**Given data**:
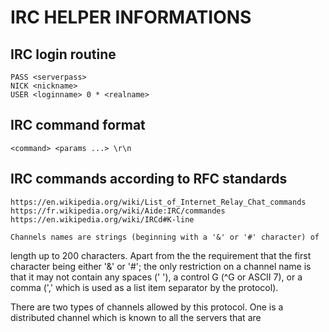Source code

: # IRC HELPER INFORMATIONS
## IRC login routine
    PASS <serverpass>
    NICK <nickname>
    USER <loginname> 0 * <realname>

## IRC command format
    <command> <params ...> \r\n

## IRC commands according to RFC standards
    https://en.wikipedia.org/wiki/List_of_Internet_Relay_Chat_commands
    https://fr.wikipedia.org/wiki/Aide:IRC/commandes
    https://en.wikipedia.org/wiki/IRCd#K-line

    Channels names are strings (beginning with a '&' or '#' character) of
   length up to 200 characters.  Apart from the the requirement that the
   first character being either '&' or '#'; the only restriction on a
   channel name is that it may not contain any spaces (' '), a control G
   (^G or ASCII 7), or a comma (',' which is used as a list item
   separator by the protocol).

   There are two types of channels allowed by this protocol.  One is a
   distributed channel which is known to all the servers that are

* * *

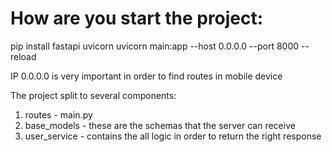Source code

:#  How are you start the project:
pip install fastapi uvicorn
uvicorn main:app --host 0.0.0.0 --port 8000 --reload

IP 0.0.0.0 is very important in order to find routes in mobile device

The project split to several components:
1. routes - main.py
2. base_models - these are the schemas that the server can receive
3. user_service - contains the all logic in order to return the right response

**Task instructions**:
Scan the material above for lines holding the string "project" and copy those lines.

**Expected output**:
:#  How are you start the project:
The project split to several components:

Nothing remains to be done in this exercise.